Does the Title Make Any Sense?: It does inasmuch as the movie is set at a radio station, notorious transmitter of frequencies. But there’s nothing frequency-specific about A Christmas Frequency. The blind dates are way more integral to the plot, so I’m pitching the titles A Date for Christmas, Date the Halls, or the generic — and therefore probably perfect — A Blind Date Christmas.

Our Take: It’s barely November and here’s A Christmas Frequency giving me my first existential crisis of the holiday movie season. The crisis: why does a movie like A Christmas Frequency exist? I know why it exists — because we, culturally, decided that Christmas wasn’t complete without nonstop holiday content that we could put on the TV, turning one wall of our home into a moving Christmas card starring faces we sorta remember from thirty years ago. These movies don’t have to be original or even good. Regardless of quality, whole online eco-systems of podcasters, YouTubers, and reviewers (hi) thrive on mocking, celebrating, and/or ironically celebrating these movies. We decided long ago that this would be a thing, and a thing it has remained long enough to bring late ’90s icon turned soap star turned ex-Bravolebrity Denise Richards into the genre.

The problem with A Christmas Frequency, though, is that the genre has evolved. Last year’s release of formula outliers Three Wise Men and a Baby and Haul Out the Holly showed that these movies don’t have to rely on stock characters and plots in order to give you those holiday feels.

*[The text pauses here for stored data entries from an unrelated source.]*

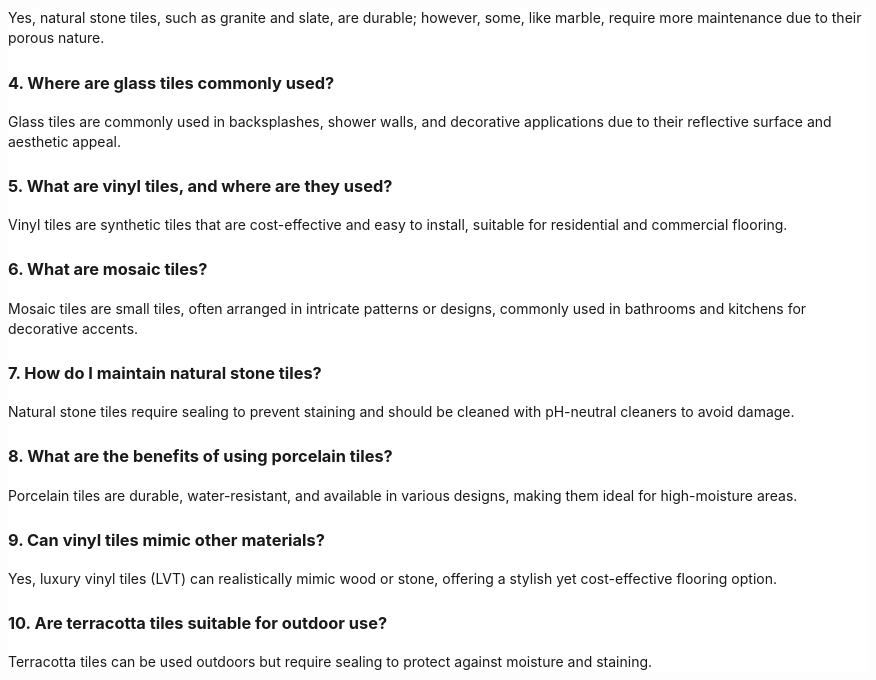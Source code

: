 Yes, natural stone tiles, such as granite and slate, are durable; however, some, like marble, require more maintenance due to their porous nature.

### 4. Where are glass tiles commonly used?

Glass tiles are commonly used in backsplashes, shower walls, and decorative applications due to their reflective surface and aesthetic appeal.

### 5. What are vinyl tiles, and where are they used?

Vinyl tiles are synthetic tiles that are cost-effective and easy to install, suitable for residential and commercial flooring.

### 6. What are mosaic tiles?

Mosaic tiles are small tiles, often arranged in intricate patterns or designs, commonly used in bathrooms and kitchens for decorative accents.

### 7. How do I maintain natural stone tiles?

Natural stone tiles require sealing to prevent staining and should be cleaned with pH-neutral cleaners to avoid damage.

### 8. What are the benefits of using porcelain tiles?

Porcelain tiles are durable, water-resistant, and available in various designs, making them ideal for high-moisture areas.

### 9. Can vinyl tiles mimic other materials?

Yes, luxury vinyl tiles (LVT) can realistically mimic wood or stone, offering a stylish yet cost-effective flooring option.

### 10. Are terracotta tiles suitable for outdoor use?

Terracotta tiles can be used outdoors but require sealing to protect against moisture and staining.
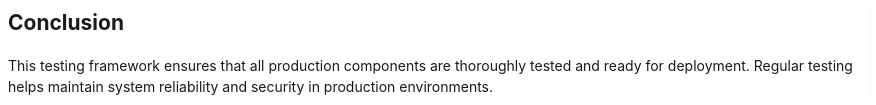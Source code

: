 ## Conclusion

This testing framework ensures that all production components are thoroughly tested and ready for deployment. Regular testing helps maintain system reliability and security in production environments.

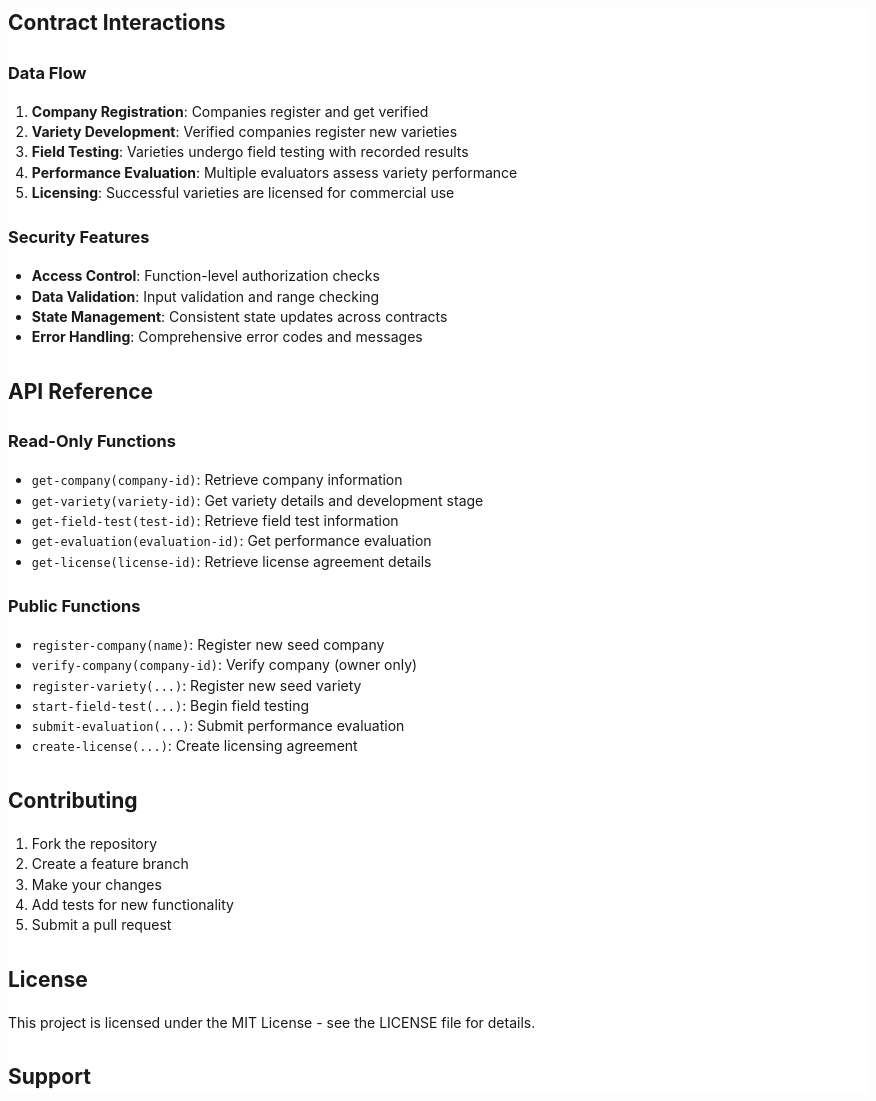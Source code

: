 ## Contract Interactions

### Data Flow

1. **Company Registration**: Companies register and get verified
2. **Variety Development**: Verified companies register new varieties
3. **Field Testing**: Varieties undergo field testing with recorded results
4. **Performance Evaluation**: Multiple evaluators assess variety performance
5. **Licensing**: Successful varieties are licensed for commercial use

### Security Features

- **Access Control**: Function-level authorization checks
- **Data Validation**: Input validation and range checking
- **State Management**: Consistent state updates across contracts
- **Error Handling**: Comprehensive error codes and messages

## API Reference

### Read-Only Functions

- `get-company(company-id)`: Retrieve company information
- `get-variety(variety-id)`: Get variety details and development stage
- `get-field-test(test-id)`: Retrieve field test information
- `get-evaluation(evaluation-id)`: Get performance evaluation
- `get-license(license-id)`: Retrieve license agreement details

### Public Functions

- `register-company(name)`: Register new seed company
- `verify-company(company-id)`: Verify company (owner only)
- `register-variety(...)`: Register new seed variety
- `start-field-test(...)`: Begin field testing
- `submit-evaluation(...)`: Submit performance evaluation
- `create-license(...)`: Create licensing agreement

## Contributing

1. Fork the repository
2. Create a feature branch
3. Make your changes
4. Add tests for new functionality
5. Submit a pull request

## License

This project is licensed under the MIT License - see the LICENSE file for details.

## Support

We’ve already seen grand ambition in the 2023 Hallmark movie lineup from entries like Where Are You, Christmas? and Mystic Christmas. What can I say — where Hallmark goes, so go our expectations for all holiday TV movies.

A Christmas Frequency - Kenzie, Ben
Photo: Hulu

So by comparison, by-the-numbers movies like A Christmas Frequency don’t shine as brightly as they maybe would have in 2019. While all the performances are perfectly fine, and I truly wonder why Gordon and Stoddard aren’t part of Hallmark’s ever-increasing stable of stars, the vibes just feel off. Part of it is the pacing, as A Christmas Frequency lacks a lot of the pep that makes these movies entertaining. A full 20 minutes pass before Kenzie tells Brooke her big plan, and then it takes almost another 20 minutes for Brooke to go on her first date. Another part of it is the cast, which is sparse. Empty cafes, empty offices — you don’t realize how much crowd scenes add to holiday movies until you watch scene after scene set in a big city newspaper that has a staff of two (one person to write expense reports, one person to collect expense reports). The entire movie feels like what it’s like to be at work after 9 p.m.

I will say this for A Christmas Frequency: at least the holiday decor is appropriately overwhelming, and makes the movie a solid choice If you’re looking to turn your TV into a moving holiday scenescape.

Our Call: SKIP IT. If you really want to fill your home with holiday spirit, put the TV on Hallmark and let it ride.